El resultado sería muy parecido a la actual correlación de Alcaldes elegidos, y nadie podría argüir que es más o menos democrático que el actual binominal. Sólo que, para estos avezados políticos talvez no resultaría tan naturalmente aceptable un precepto semejante que los dejaría probablemente sin pan ni pedazo. Ciertamente que estarían muy lejos de lograr los 2/3 en el Congreso para modificar una situación que acentuaría su carácter antiestético en relación a la que actualmente disponemos. Y verían con nitidez, que sería imposible modificar lo que seguramente llamarían aberración jurídica.
De plebiscito ni hablar, ese derecho del pueblo, universalmente aceptado, está -y estaría igualmente en el caso propuesto- restringido por el artículo 15 de la Constitución que reglamenta la facultad de ser convocado a la convergencia de un quórum calificado, es decir a los 2/3 o bien, al 66% de los congresistas en ejercicio. Es decir más lejos aún de lo imposible, puesto que lo imposible es la realidad que enfrentamos hoy.

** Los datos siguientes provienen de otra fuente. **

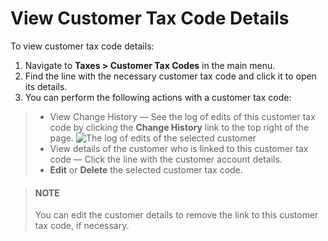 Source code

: # View Customer Tax Code Details

<!-- begin -->

To view customer tax code details:

1. Navigate to **Taxes > Customer Tax Codes** in the main menu.
2. Find the line with the necessary customer tax code and click it to open its details.
3. You can perform the following actions with a customer tax code:

> * View Change History — See the log of edits of this customer tax code by clicking the **Change History** link to the top right of the page.
>   ![The log of edits of the selected customer](user/img/taxes/CustomerTaxCodeChangeHistory.png)
> * View details of the customer who is linked to this customer tax code — Click the line with the customer account details.
> * <i class="fa fa-edit fa-lg" aria-hidden="true"></i> **Edit** or <i class="fas fa-trash-alt" aria-hidden="true"></i> **Delete** the selected customer tax code.

>   #### NOTE
>   You can edit the customer details to remove the link to this customer tax code, if necessary.
<!-- stop -->
<!-- fa-bars = fa-navicon -->
<!-- Ic Tiles is used as Set As Default in saved views, and as tiles in display layout options -->
<!-- IcPencil refers to Rename in Commerce and Inline Editing in CRM -->
<!-- Check mark in the square. -->
<!-- SortDesc is also used as drop-down arrow -->

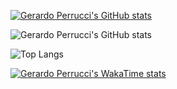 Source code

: [![Gerardo Perrucci's GitHub stats](https://github-readme-stats.vercel.app/api?username=centrodph)](https://github.com/anuraghazra/github-readme-stats)


![Gerardo Perrucci's GitHub stats](https://github-readme-stats.vercel.app/api?username=centrodph&show=reviews,discussions_started,discussions_answered,prs_merged,prs_merged_percentage)



![Top Langs](https://github-readme-stats.vercel.app/api/top-langs/?username=centrodph&langs_count=8)


[![Gerardo Perrucci's WakaTime stats](https://github-readme-stats.vercel.app/api/wakatime?username=centrodph)](https://github.com/anuraghazra/github-readme-stats)
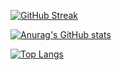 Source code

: [![GitHub Streak](https://github-readme-streak-stats.herokuapp.com/?user=doej1367&show_icons=true&theme=dark)](https://git.io/streak-stats)


[![Anurag's GitHub stats](https://github-readme-stats.vercel.app/api?username=doej1367&show_icons=true&theme=dark)](https://github.com/anuraghazra/github-readme-stats)


[![Top Langs](https://github-readme-stats.vercel.app/api/top-langs/?username=doej1367&show_icons=true&theme=dark)](https://github.com/anuraghazra/github-readme-stats)
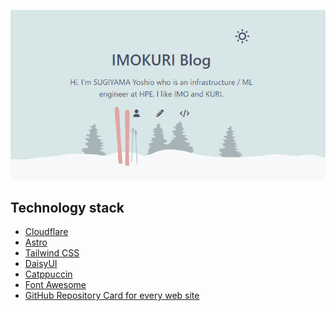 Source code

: <div align="center">

![Blog top page](https://github.com/IMOKURI/imokuri-com/blob/main/public/blog/new-imokuri-blog.png?raw=true)

</div>

## Technology stack

- [Cloudflare](https://www.cloudflare.com/)
- [Astro](https://astro.build)
- [Tailwind CSS](https://tailwindcss.com/)
- [DaisyUI](https://daisyui.com/)
- [Catppuccin](https://github.com/catppuccin)
- [Font Awesome](https://fontawesome.com/)
- [GitHub Repository Card for every web site](https://gh-card.dev/)
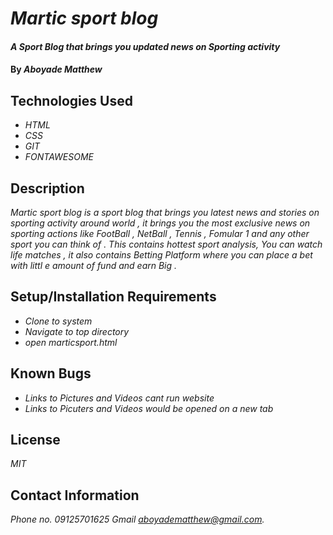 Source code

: # _Martic sport blog_

#### _A Sport Blog that brings you updated news on Sporting activity_
#### By _**Aboyade Matthew**_

## Technologies Used

* _HTML_
* _CSS_
* _GIT_
* _FONTAWESOME_

## Description

_Martic sport blog is a sport  blog that brings you latest news
 and stories on sporting activity around world , it brings you the
most exclusive news on sporting actions like FootBall , NetBall , Tennis , 
Fomular 1 and any other sport you can think of . This contains hottest sport analysis, You 
can watch life matches , it also contains Betting Platform where you can place a bet with littl
e amount of fund and earn Big ._

## Setup/Installation Requirements

* _Clone to system_
* _Navigate to top directory_
* _open marticsport.html_

## Known Bugs

* _Links to Pictures and Videos cant run website_
* _Links to Picuters and Videos would be opened on a new tab_

## License

_MIT_

## Contact Information

_Phone no. 09125701625_  _Gmail aboyadematthew@gmail.com._ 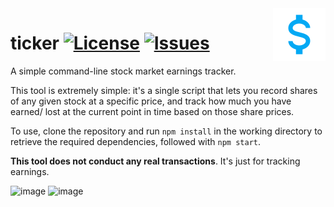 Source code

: <img src="resources/currency-usd.png" align="right" height="84" />

# ticker [![License](https://img.shields.io/github/license/the-sink/ticker)](https://github.com/the-sink/ticker/blob/main/LICENSE) [![Issues](https://img.shields.io/github/issues/the-sink/ticker)](https://github.com/the-sink/ticker/issues)

A simple command-line stock market earnings tracker.

This tool is extremely simple: it's a single script that lets you record shares of any given stock at a specific price, and track how much you have earned/ lost at the current point in time based on those share prices.

To use, clone the repository and run ``npm install`` in the working directory to retrieve the required dependencies, followed with ``npm start``.

**This tool does not conduct any real transactions**. It's just for tracking earnings.

![image](https://user-images.githubusercontent.com/18225391/121231086-d4e46000-c844-11eb-97a7-31db14715cf3.png)
![image](https://user-images.githubusercontent.com/18225391/121296052-dc3b5600-c8a4-11eb-8850-90cc9135e400.png)
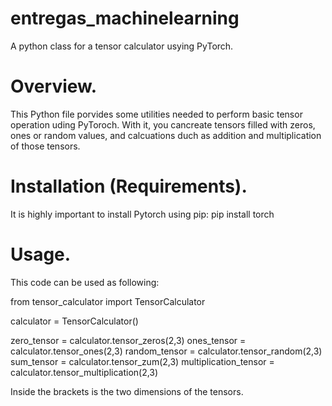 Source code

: # entregas_machinelearning

A python class for a tensor calculator usying PyTorch.

# Overview.
This Python file porvides some utilities needed to perform basic tensor operation uding PyToroch.
With it, you cancreate tensors filled with zeros, ones or random values, and calcuations duch as addition and multiplication of those tensors.

# Installation (Requirements).
It is highly important to install Pytorch using pip:
    pip install torch

# Usage.
This code can be used as following:

  from tensor_calculator import TensorCalculator

  calculator = TensorCalculator()

  zero_tensor = calculator.tensor_zeros(2,3)
  ones_tensor = calculator.tensor_ones(2,3)
  random_tensor = calculator.tensor_random(2,3)
  sum_tensor = calculator.tensor_zum(2,3)
  multiplication_tensor = calculator.tensor_multiplication(2,3)

Inside the brackets is the two dimensions of the tensors.
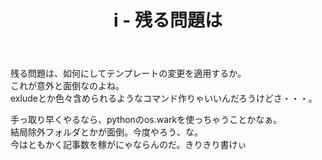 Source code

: ﻿---
title: i - 残る問題は
pubtime: 2012-12-06T16:41:00+09:00
tags: [テスト記事]
---

残る問題は、如何にしてテンプレートの変更を適用するか。  
これが意外と面倒なのよね。  
exludeとか色々含められるようなコマンド作りゃいいんだろうけどさ・・・。

手っ取り早くやるなら、pythonのos.warkを使っちゃうことかなぁ。  
結局除外フォルダとかが面倒。今度やろう、な。  
今はともかく記事数を稼がにゃならんのだ。きりきり書けぃ
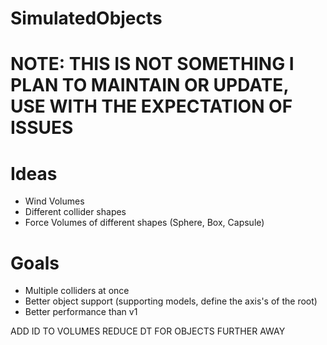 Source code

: # SimulatedObjects

# NOTE: THIS IS NOT SOMETHING I PLAN TO MAINTAIN OR UPDATE, USE WITH THE EXPECTATION OF ISSUES

# Ideas
- Wind Volumes
- Different collider shapes
- Force Volumes of different shapes (Sphere, Box, Capsule)

# Goals
- Multiple colliders at once
- Better object support (supporting models, define the axis's of the root)
- Better performance than v1

ADD ID TO VOLUMES
REDUCE DT FOR OBJECTS FURTHER AWAY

Los actuales jueces, que han demostrado una mayor solidez teórica y moral que los actuales senadores y diputados, no se demorarían nada en acoger tal recurso jurídico, y si así no lo fuere, seguirían porfiadamente hacia las cortes internacionales que finalmente les darían la razón, quedando el Estado de Chile en evidencia, en una situación impresentable, sobre todo ahora que está entusiasmado él y la oligarquía que cobija en jugar a los grandes negocios de una economía abierta. Nada tardaría en llegar un plebiscito que modifique su controvertida Constitución.
Uninominal o binominal, son astillas del mismo palo. Debemos luchar inagotablemente para llegar a ejercer nuestros derechos como un pueblo que merece libre determinación.
Una norma no puede conculcar derechos trascendentes, aún cuando la singular Carta Magna haya sido violentamente penetrada, dejándola allí a perpetuidad, enquistada en su cáliz, con la forma o apariencia de un articulo que pretende pasar inadvertido.